* YOUR GOAL *
For the entries that follow, state how many lines include the word "tags", giving the number and nothing else.

* EXERCISE INPUT *
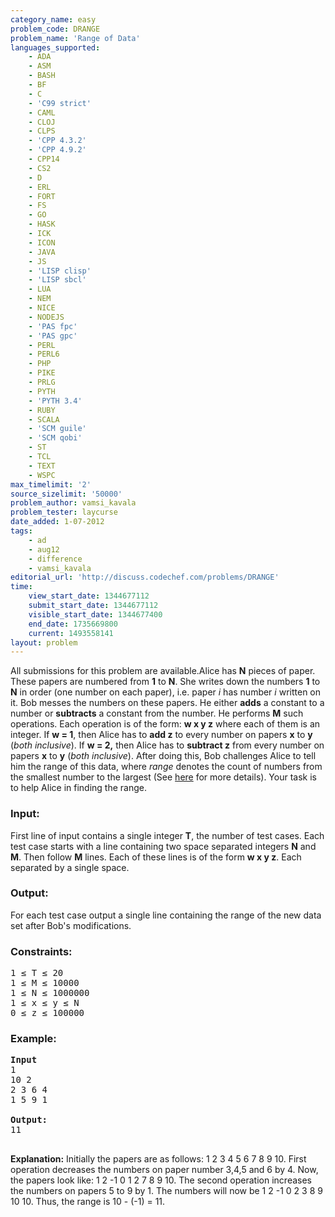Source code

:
 ```yaml
---
category_name: easy
problem_code: DRANGE
problem_name: 'Range of Data'
languages_supported:
    - ADA
    - ASM
    - BASH
    - BF
    - C
    - 'C99 strict'
    - CAML
    - CLOJ
    - CLPS
    - 'CPP 4.3.2'
    - 'CPP 4.9.2'
    - CPP14
    - CS2
    - D
    - ERL
    - FORT
    - FS
    - GO
    - HASK
    - ICK
    - ICON
    - JAVA
    - JS
    - 'LISP clisp'
    - 'LISP sbcl'
    - LUA
    - NEM
    - NICE
    - NODEJS
    - 'PAS fpc'
    - 'PAS gpc'
    - PERL
    - PERL6
    - PHP
    - PIKE
    - PRLG
    - PYTH
    - 'PYTH 3.4'
    - RUBY
    - SCALA
    - 'SCM guile'
    - 'SCM qobi'
    - ST
    - TCL
    - TEXT
    - WSPC
max_timelimit: '2'
source_sizelimit: '50000'
problem_author: vamsi_kavala
problem_tester: laycurse
date_added: 1-07-2012
tags:
    - ad
    - aug12
    - difference
    - vamsi_kavala
editorial_url: 'http://discuss.codechef.com/problems/DRANGE'
time:
    view_start_date: 1344677112
    submit_start_date: 1344677112
    visible_start_date: 1344677400
    end_date: 1735669800
    current: 1493558141
layout: problem
---
```

All submissions for this problem are available.Alice has **N** pieces of paper. These papers are numbered from **1** to **N**. She writes down the numbers **1** to **N** in order (one number on each paper), i.e. paper *i* has number *i* written on it. Bob messes the numbers on these papers. He either **adds** a constant to a number or **subtracts** a constant from the number. He performs **M** such operations. Each operation is of the form: **w x y z** where each of them is an integer. If **w = 1**, then Alice has to **add z** to every number on papers **x** to **y** (*both inclusive*). If **w = 2,** then Alice has to **subtract z** from every number on papers **x** to **y** (*both inclusive*). After doing this, Bob challenges Alice to tell him the range of this data, where *range* denotes the count of numbers from the smallest number to the largest (See [here](http://www.wikihow.com/Find-the-Range-of-a-Data-Set) for more details). Your task is to help Alice in finding the range.

### Input:

First line of input contains a single integer **T**, the number of test cases.
Each test case starts with a line containing two space separated integers **N** and **M**.
Then follow **M** lines. Each of these lines is of the form **w x y z**. Each separated by a single space.

### Output:

For each test case output a single line containing the range of the new data set after Bob's modifications.

### Constraints:

<pre>1 ≤ T ≤ 20
1 ≤ M ≤ 10000
1 ≤ N ≤ 1000000
1 ≤ x ≤ y ≤ N
0 ≤ z ≤ 100000
</pre>
### Example:

<pre>
<b>Input</b>
1
10 2
2 3 6 4
1 5 9 1

<b>Output:</b>
11

</pre>
**Explanation:** Initially the papers are as follows: 1 2 3 4 5 6 7 8 9 10. First operation decreases the numbers on paper number 3,4,5 and 6 by 4. Now, the papers look like: 1 2 -1 0 1 2 7 8 9 10. The second operation increases the numbers on papers 5 to 9 by 1. The numbers will now be 1 2 -1 0 2 3 8 9 10 10. Thus, the range is 10 - (-1) = 11.
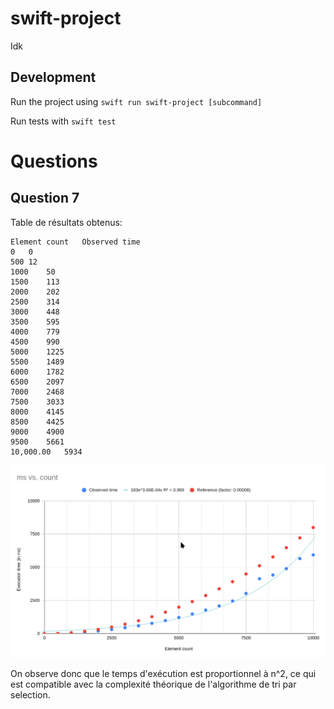 # swift-project
Idk

## Development

Run the project using `swift run swift-project [subcommand]`

Run tests with `swift test`

# Questions

## Question 7
Table de résultats obtenus:
```
Element count	Observed time
0	0
500	12
1000	50
1500	113
2000	202
2500	314
3000	448
3500	595
4000	779
4500	990
5000	1225
5500	1489
6000	1782
6500	2097
7000	2468
7500	3033
8000	4145
8500	4425
9000	4900
9500	5661
10,000.00	5934
```

![Courbe de complexité expérimentale](img/fig1.png)

On observe donc que le temps d'exécution est proportionnel à n^2, ce qui est compatible avec la complexité théorique de l'algorithme de tri par selection.


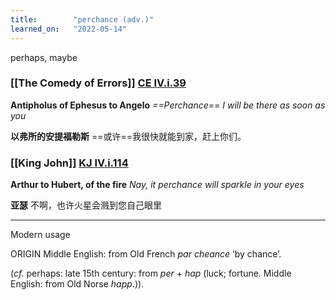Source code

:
 ```yaml
---
title:        "perchance (adv.)"
learned_on:   "2022-05-14"
---
```


perhaps, maybe

### [[The Comedy of Errors]] [CE IV.i.39](https://www.shakespeareswords.com/Public/Play.aspx?Act=4&Scene=1&WorkId=1#113603)

**Antipholus of Ephesus to Angelo** *==Perchance== I will be there as soon as you*

**以弗所的安提福勒斯** ==或许==我很快就能到家，赶上你们。

### [[King John]] [KJ IV.i.114](https://www.shakespeareswords.com/Public/Play.aspx?Act=4&Scene=1&WorkId=15#167611)

**Arthur to Hubert, of the fire** *Nay, it perchance will sparkle in your eyes*

**亚瑟** 不啊，也许火星会溅到您自己眼里

-----

Modern usage

ORIGIN Middle English: from Old French *par cheance* ‘by chance’.

(*cf.* perhaps: late 15th century: from *per* + *hap* (luck; fortune. Middle English: from Old Norse *happ*.)).
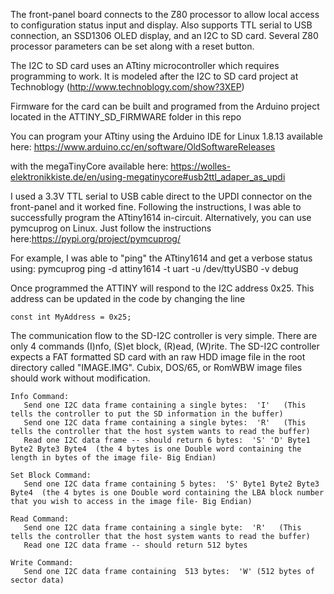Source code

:The front-panel board connects to the Z80 processor to allow local access to configuration status input and display.  Also supports TTL serial to USB connection, an SSD1306 OLED display, and an I2C to SD card.  Several Z80 processor parameters can be set along with a reset button.

The I2C to SD card uses an ATtiny microcontroller which requires programming to work.  It is modeled after the I2C to SD card project at Technoblogy (http://www.technoblogy.com/show?3XEP)

Firmware for the card can be built and programed from the Arduino project located in the ATTINY_SD_FIRMWARE folder in this repo


You can program your ATtiny using the Arduino IDE for Linux 1.8.13 available here: https://www.arduino.cc/en/software/OldSoftwareReleases

with the megaTinyCore available here: https://wolles-elektronikkiste.de/en/using-megatinycore#usb2ttl_adaper_as_updi

I used a 3.3V TTL serial to USB cable direct to the UPDI connector on the front-panel and it worked fine. Following the instructions, I was able to successfully program the ATtiny1614 in-circuit. Alternatively, you can use pymcuprog on Linux.  Just follow the instructions here:https://pypi.org/project/pymcuprog/

For example, I was able to "ping" the ATtiny1614 and get a verbose status using: pymcuprog ping -d attiny1614 -t uart -u /dev/ttyUSB0 -v debug



Once programmed the ATTINY will respond to the I2C address 0x25.   This address can be updated in the code by changing the line 
```
const int MyAddress = 0x25;
```

The communication flow to the SD-I2C controller is very simple.  There are only 4 commands (I)nfo, (S)et block, (R)ead, (W)rite.  The SD-I2C controller expects a FAT formatted SD card with an raw HDD image file in the root directory called "IMAGE.IMG".   Cubix, DOS/65, or RomWBW image files should work without modification.

```
Info Command:
   Send one I2C data frame containing a single bytes:  'I'   (This tells the controller to put the SD information in the buffer)
   Send one I2C data frame containing a single bytes:  'R'   (This tells the controller that the host system wants to read the buffer)
   Read one I2C data frame -- should return 6 bytes:  'S' 'D' Byte1 Byte2 Byte3 Byte4  (the 4 bytes is one Double word containing the length in bytes of the image file- Big Endian)
   
Set Block Command:
   Send one I2C data frame containing 5 bytes:  'S' Byte1 Byte2 Byte3 Byte4  (the 4 bytes is one Double word containing the LBA block number that you wish to access in the image file- Big Endian)  
   
Read Command:
   Send one I2C data frame containing a single byte:  'R'   (This tells the controller that the host system wants to read the buffer)
   Read one I2C data frame -- should return 512 bytes 

Write Command:
   Send one I2C data frame containing  513 bytes:  'W' (512 bytes of sector data)  
```
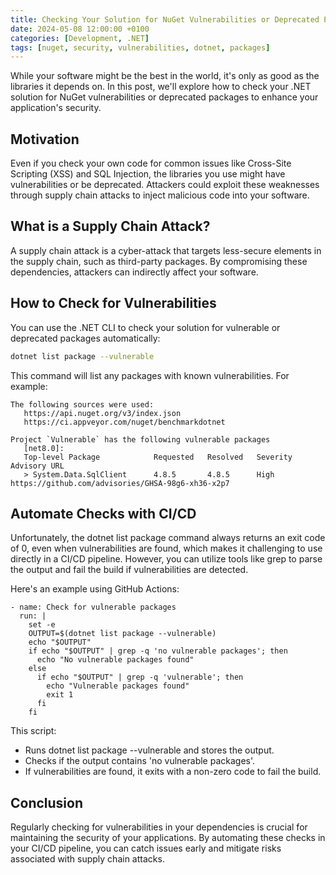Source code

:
 ```yaml
---
title: Checking Your Solution for NuGet Vulnerabilities or Deprecated Packages
date: 2024-05-08 12:00:00 +0100
categories: [Development, .NET]
tags: [nuget, security, vulnerabilities, dotnet, packages]
---
```


While your software might be the best in the world, it's only as good as the libraries it depends on. In this post, we'll explore how to check your .NET solution for NuGet vulnerabilities or deprecated packages to enhance your application's security.

## Motivation

Even if you check your own code for common issues like Cross-Site Scripting (XSS) and SQL Injection, the libraries you use might have vulnerabilities or be deprecated. Attackers could exploit these weaknesses through supply chain attacks to inject malicious code into your software.

## What is a Supply Chain Attack?

A supply chain attack is a cyber-attack that targets less-secure elements in the supply chain, such as third-party packages. By compromising these dependencies, attackers can indirectly affect your software.

## How to Check for Vulnerabilities

You can use the .NET CLI to check your solution for vulnerable or deprecated packages automatically:

```bash
dotnet list package --vulnerable
```

This command will list any packages with known vulnerabilities. For example:

```
The following sources were used:
   https://api.nuget.org/v3/index.json
   https://ci.appveyor.com/nuget/benchmarkdotnet

Project `Vulnerable` has the following vulnerable packages
   [net8.0]: 
   Top-level Package            Requested   Resolved   Severity   Advisory URL                                     
   > System.Data.SqlClient      4.8.5       4.8.5      High       https://github.com/advisories/GHSA-98g6-xh36-x2p7
```

## Automate Checks with CI/CD

Unfortunately, the dotnet list package command always returns an exit code of 0, even when vulnerabilities are found, which makes it challenging to use directly in a CI/CD pipeline. However, you can utilize tools like grep to parse the output and fail the build if vulnerabilities are detected.

Here's an example using GitHub Actions:

``` 
- name: Check for vulnerable packages
  run: |
    set -e
    OUTPUT=$(dotnet list package --vulnerable)
    echo "$OUTPUT"
    if echo "$OUTPUT" | grep -q 'no vulnerable packages'; then
      echo "No vulnerable packages found"
    else
      if echo "$OUTPUT" | grep -q 'vulnerable'; then
        echo "Vulnerable packages found"
        exit 1
      fi
    fi
```

This script:

* Runs dotnet list package --vulnerable and stores the output.
* Checks if the output contains 'no vulnerable packages'.
* If vulnerabilities are found, it exits with a non-zero code to fail the build.
## Conclusion

Regularly checking for vulnerabilities in your dependencies is crucial for maintaining the security of your applications. By automating these checks in your CI/CD pipeline, you can catch issues early and mitigate risks associated with supply chain attacks.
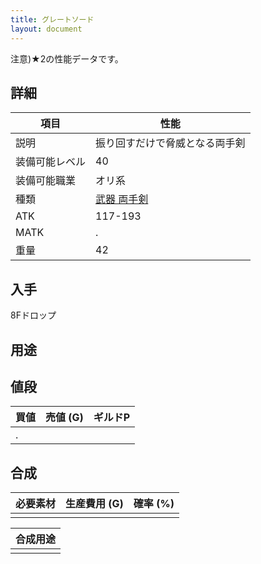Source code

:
 ```yaml
---
title: グレートソード
layout: document
---
```

注意)★2の性能データです。
## 詳細


|項目|性能|
|---|---|
|説明|振り回すだけで脅威となる両手剣|
|装備可能レベル|40|
|装備可能職業|オリ系|
|種類|[武器 両手剣](武器(両手剣))|
|ATK|117-193|
|MATK|.|
|重量|42|

## 入手

8Fドロップ

## 用途


## 値段


|買値|売値 (G)|ギルドP|
|---|---|---|
|.|||
	

## 合成


|必要素材|生産費用 (G)|確率 (%)|
|---|---|---|
||||


|合成用途|
|---|
||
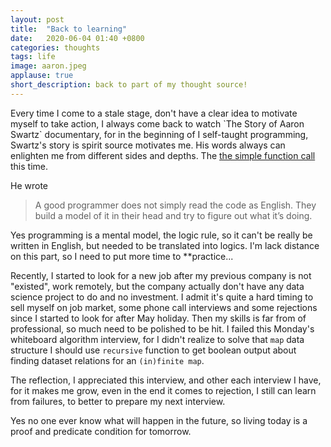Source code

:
 ```yaml
---
layout: post
title:  "Back to learning"
date:   2020-06-04 01:40 +0800
categories: thoughts
tags: life
image: aaron.jpeg
applause: true
short_description: back to part of my thought source!
--- 
```


<div markdown="1" id="text">
Every time I come to a stale stage, don't have a clear idea to motivate myself to take action, I always come back to watch `The Story of Aaron Swartz` documentary, for in the beginning of I self-taught programming, Swartz's story is spirit source motivates me. His words always can enlighten me from different sides and depths. The <a href="https://qblog.aaronsw.com/post/30628091215/the-simple-function-call">the simple function call </a> this time.

He wrote 
<blockquote> A good programmer does not simply read the code as English. They build a model of it in their head and try to figure out what it’s doing.
</blockquote>

Yes programming is a mental model, the logic rule, so it can't be really be written in English, but needed to be translated into logics. I'm lack distance on this part, so I need to put more time to **practice...

Recently, I started to look for a new job after my previous company is not "existed", work remotely, but the company actually don't have any data science project to do and no investment. I admit it's quite a hard timing to sell myself on job market, some phone call interviews and some rejections since I started to look for after May holiday. Then my skills is far from of professional, so much need to be polished to be hit. I failed this Monday's whiteboard algorithm interview, for I didn't realize to solve that `map` data structure I should use `recursive` function to get boolean output about finding dataset relations for an `(in)finite map`.

The reflection, I appreciated this interview, and other each interview I have, for it makes me grow, even in the end it comes to rejection, I still can learn from failures, to better to prepare my next interview.

Yes no one ever know what will happen in the future, so living today is a proof and predicate condition for tomorrow.
</div>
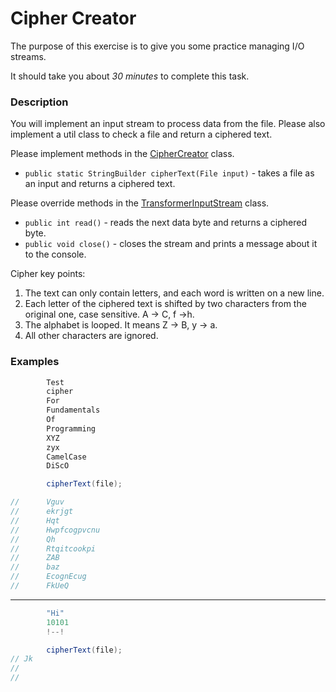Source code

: # Cipher Creator

The purpose of this exercise is to give you some practice managing I/O streams.

It should take you about _30 minutes_ to complete this task.

### Description

You will implement an input stream to process data from the file. Please also implement a util class to check a file and
return a ciphered text.

Please implement methods in the [CipherCreator](src/main/java/com/epam/autotasks/CipherCreator.java) class.

- `public static StringBuilder cipherText(File input)` - takes a file as an input and returns a ciphered text.

Please override methods in the [TransformerInputStream](src/main/java/com/epam/autotasks/TransformerInputStream.java) class.

- `public int read()` - reads the next data byte and returns a ciphered byte.
- `public void close()` - closes the stream and prints a message about it to the console.

Cipher key points:

1. The text can only contain letters, and each word is written on a new line.
2. Each letter of the ciphered text is shifted by two characters from the original one, case sensitive. A -> C, f ->h.
3. The alphabet is looped. It means Z -> B, y -> a.
4. All other characters are ignored.

### Examples

```java
        Test
        cipher
        For
        Fundamentals
        Of
        Programming
        XYZ
        zyx
        CamelCase
        DiScO

        cipherText(file);

//      Vguv
//      ekrjgt
//      Hqt
//      Hwpfcogpvcnu
//      Qh
//      Rtqitcookpi
//      ZAB
//      baz
//      EcognEcug
//      FkUeQ
```

---

```java
        "Hi"
        10101
        !--!

        cipherText(file);
// Jk
//
//
```
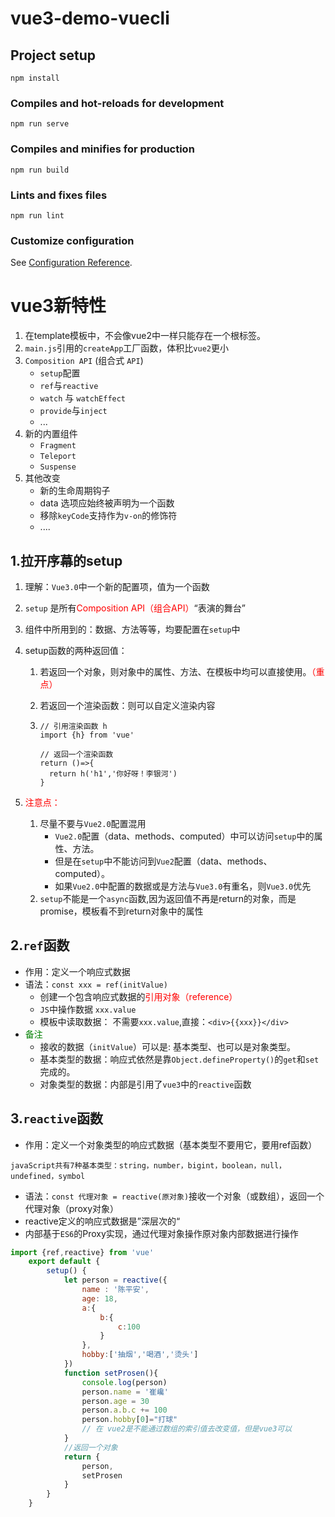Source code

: # vue3-demo-vuecli

## Project setup
```
npm install
```

### Compiles and hot-reloads for development
```
npm run serve
```

### Compiles and minifies for production
```
npm run build
```

### Lints and fixes files
```
npm run lint
```

### Customize configuration
See [Configuration Reference](https://cli.vuejs.org/config/).





# vue3新特性



1. 在template模板中，不会像vue2中一样只能存在一个根标签。
2. `main.js`引用的`createApp`工厂函数，体积比`vue2`更小
3. `Composition API` (组合式 `API`)
   - `setup`配置
   - `ref`与`reactive`
   - `watch` 与 `watchEffect`
   - `provide`与`inject`
   - ...
4. 新的内置组件
   - `Fragment`
   - `Teleport`
   - `Suspense`
5. 其他改变
   - 新的生命周期钩子
   - data 选项应始终被声明为一个函数
   - 移除`keyCode`支持作为`v-on`的修饰符
   - ....



## 1.拉开序幕的setup

1. 理解：`Vue3.0`中一个新的配置项，值为一个函数

2. `setup` 是所有<font color=red>Composition API（组合API）</font>“表演的舞台”

3. 组件中所用到的：数据、方法等等，均要配置在`setup`中

4. setup函数的两种返回值：

   1. 若返回一个对象，则对象中的属性、方法、在模板中均可以直接使用。<font color=red>（重点）</font>

   2. 若返回一个渲染函数：则可以自定义渲染内容

   3. ```
      // 引用渲染函数 h
      import {h} from 'vue'
      
      // 返回一个渲染函数
      return ()=>{
      	return h('h1','你好呀！李银河')
      }
      ```

      

5. <font color=red>注意点：</font>

   1. 尽量不要与`Vue2.0`配置混用
      - `Vue2.0`配置（data、methods、computed）中可以访问`setup`中的属性、方法。
      - 但是在`setup`中不能访问到`Vue2`配置（data、methods、computed）。
      - 如果`Vue2.0`中配置的数据或是方法与`Vue3.0`有重名，则`Vue3.0`优先
   2. `setup`不能是一个`async`函数,因为返回值不再是return的对象，而是promise，模板看不到return对象中的属性





## 2.`ref`函数

- 作用：定义一个响应式数据
- 语法：`const xxx = ref(initValue)`
  - 创建一个包含响应式数据的<font color=red>引用对象（reference）</font>
  - `JS`中操作数据 `xxx.value`
  - 模板中读取数据： 不需要`xxx.value`,直接：`<div>{{xxx}}</div>`
- <font color=green>备注</font>
  - 接收的数据（`initValue`）可以是: 基本类型、也可以是对象类型。
  - 基本类型的数据：响应式依然是靠`Object.defineProperty()`的`get`和`set`完成的。
  - 对象类型的数据：内部是引用了`vue3`中的`reactive`函数



## 3.`reactive`函数

- 作用：定义一个对象类型的响应式数据（基本类型不要用它，要用ref函数）

```
javaScript共有7种基本类型：string，number，bigint，boolean，null，undefined，symbol
```

- 语法：`const 代理对象 = reactive(原对象)`接收一个对象（或数组），返回一个代理对象（proxy对象）
- reactive定义的响应式数据是”深层次的“
- 内部基于`ES6`的Proxy实现，通过代理对象操作原对象内部数据进行操作

```js
import {ref,reactive} from 'vue'
	export default {
		setup() {
			let person = reactive({
				name : '陈平安',
				age: 18,
				a:{
					b:{
						c:100
					}
				},
				hobby:['抽烟','喝酒','烫头']
			})
			function setProsen(){
				console.log(person)
				person.name = '崔巉'
				person.age = 30
				person.a.b.c += 100
				person.hobby[0]="打球"
                // 在 vue2是不能通过数组的索引值去改变值，但是vue3可以
			}
			//返回一个对象
			return {
				person,
				setProsen
			}
		}
	}
```

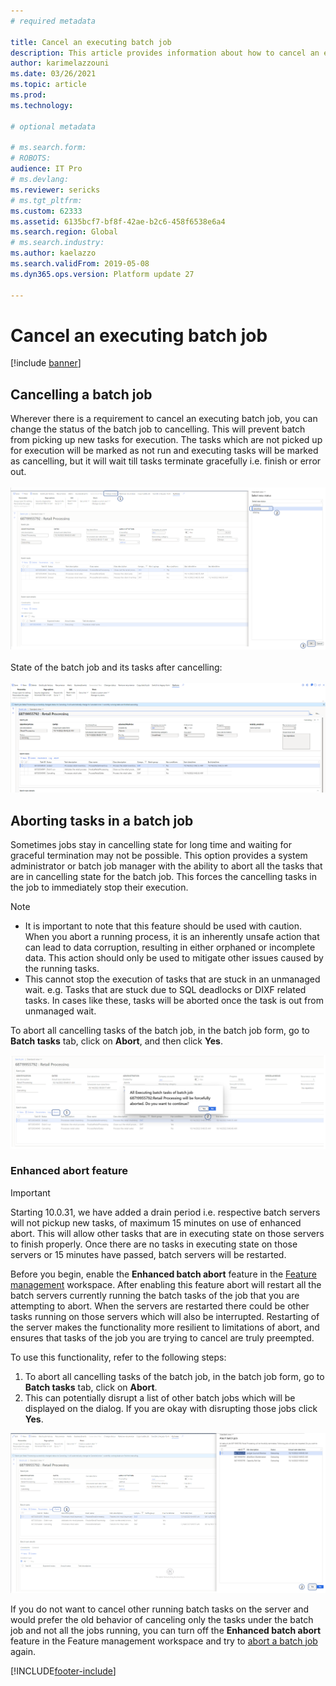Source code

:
 ```yaml
---
# required metadata

title: Cancel an executing batch job
description: This article provides information about how to cancel an executing batch job.
author: karimelazzouni
ms.date: 03/26/2021
ms.topic: article
ms.prod: 
ms.technology: 

# optional metadata

# ms.search.form: 
# ROBOTS: 
audience: IT Pro
# ms.devlang: 
ms.reviewer: sericks
# ms.tgt_pltfrm: 
ms.custom: 62333
ms.assetid: 6135bcf7-bf8f-42ae-b2c6-458f6538e6a4
ms.search.region: Global
# ms.search.industry: 
ms.author: kaelazzo
ms.search.validFrom: 2019-05-08
ms.dyn365.ops.version: Platform update 27

---
```


# <a id="legacy-abort"></a>Cancel an executing batch job

[!include [banner](../includes/banner.md)]

## Cancelling a batch job

Wherever there is a requirement to cancel an executing batch job, you can change the status of the batch job to cancelling.
This will prevent batch from picking up new tasks for execution. The tasks which are not picked up for execution will be marked as not run and executing tasks will be marked as cancelling, but it will wait till tasks terminate gracefully i.e. finish or error out.  
<br/>
![Cancelling a batch job](./media/cancelling-a-batch-job.png)  
<br/>
State of the batch job and its tasks after cancelling:  
<br/>
![Cancelled batch job](./media/cancelled-batchjob.png)
<br/>

## Aborting tasks in a batch job

Sometimes jobs stay in cancelling state for long time and waiting for graceful termination may not be possible. This option provides a system administrator or batch job manager with the ability to abort all the tasks that are in cancelling state for the batch job. This forces the cancelling tasks in the job to immediately stop their execution.
>[!NOTE]
>
> * It is important to note that this feature should be used with caution. When you abort a running process, it is an inherently unsafe action that can lead to data corruption, resulting in either orphaned or incomplete data. This action should only be used to mitigate other issues caused by the running tasks.  
> * This cannot stop the execution of tasks that are stuck in an unmanaged wait. e.g. Tasks that are stuck due to SQL deadlocks or DIXF related tasks. In cases like these, tasks will be aborted once the task is out from unmanaged wait.  

To abort all cancelling tasks of the batch job, in the batch job form, go to **Batch tasks** tab, click on **Abort**, and then click **Yes**.

![Aborting a batch job](./media/aborting-a-batch-job.png)

### Enhanced abort feature

>[!IMPORTANT]  
>Starting 10.0.31, we have added a drain period i.e. respective batch servers will not pickup new tasks, of maximum 15 minutes on use of enhanced abort. This will allow other tasks that are in executing state on those servers to finish properly.
Once there are no tasks in executing state on those servers or 15 minutes have passed, batch servers will be restarted.

Before you begin, enable the **Enhanced batch abort** feature in the [Feature management](../../fin-ops/get-started/feature-management/feature-management-overview.md) workspace. After enabling this feature abort will restart all the batch servers currently running the batch tasks of the job that you are attempting to abort. When the servers are restarted there could be other tasks running on those servers which will also be interrupted. 
Restarting of the server makes the functionality more resilient to limitations of abort, and ensures that tasks of the job you are trying to cancel are truly preempted. 

To use this functionality, refer to the following steps:

1. To abort all cancelling tasks of the batch job, in the batch job form, go to **Batch tasks** tab, click on **Abort**.
2. This can potentially disrupt a list of other batch jobs which will be displayed on the dialog. If you are okay with disrupting those jobs click **Yes**.

![Confirm that you want to end the canceling tasks.](./media/enhanceabort-a-batchjob.png)

If you do not want to cancel other running batch tasks on the server and would prefer the old behavior of canceling only the tasks under the batch job and not all the jobs running, you can turn off the **Enhanced batch abort** feature in the Feature management workspace and try to [abort a batch job](#aborting-tasks-in-a-batch-job) again.

[!INCLUDE[footer-include](../../../includes/footer-banner.md)]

* OUTPUT OF THE TASK *
3